%%

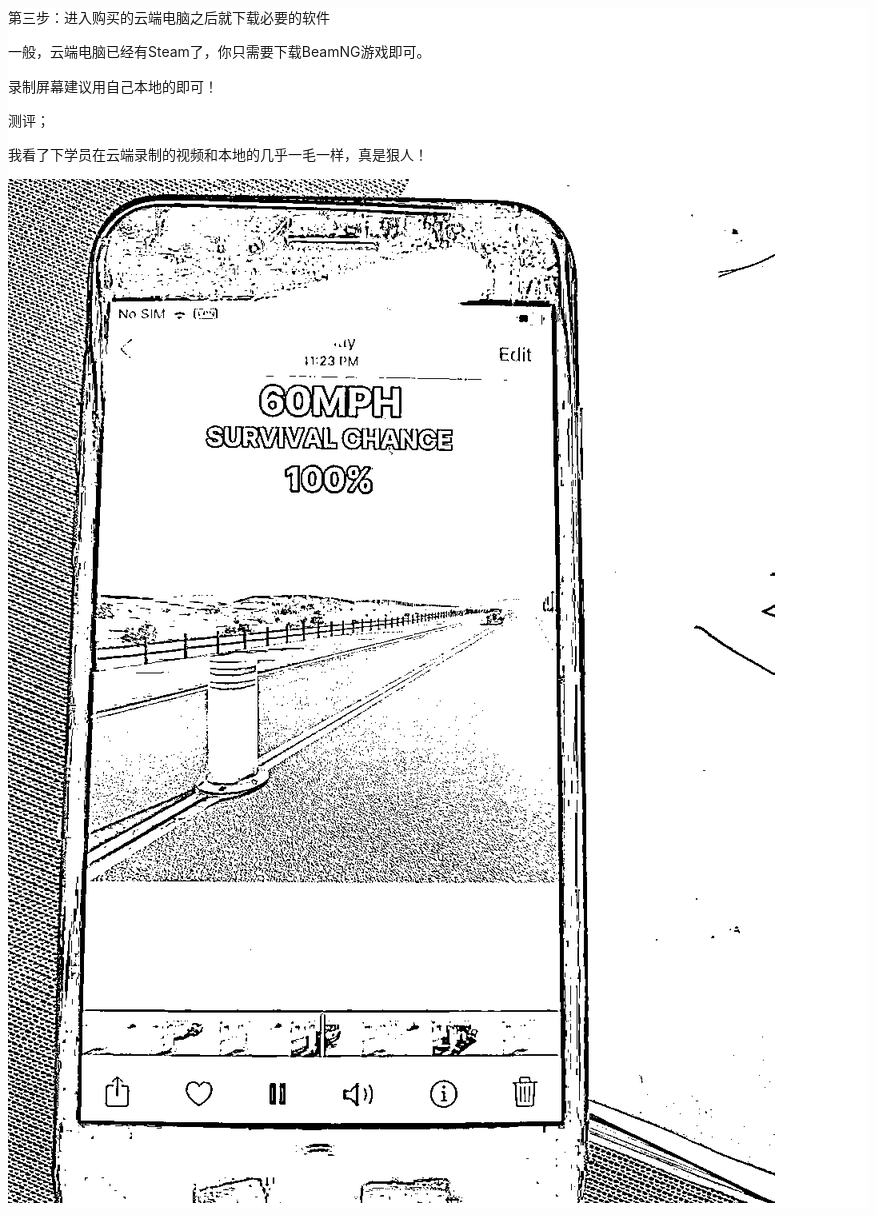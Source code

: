 第三步：进入购买的云端电脑之后就下载必要的软件

一般，云端电脑已经有Steam了，你只需要下载BeamNG游戏即可。

录制屏幕建议用自己本地的即可！

测评；

我看了下学员在云端录制的视频和本地的几乎一毛一样，真是狠人！

![](img/5e8099f54dd3986501d2c1d9d5ddc3a7.png)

%%

■ Exercise directions:
Give back every entry in full, exactly as written, with no picture included.

■ Response:
Source code

: 第三步：进入购买的云端电脑之后就下载必要的软件

一般，云端电脑已经有Steam了，你只需要下载BeamNG游戏即可。

录制屏幕建议用自己本地的即可！

测评；

我看了下学员在云端录制的视频和本地的几乎一毛一样，真是狠人！

![](img/5e8099f54dd3986501d2c1d9d5ddc3a7.png)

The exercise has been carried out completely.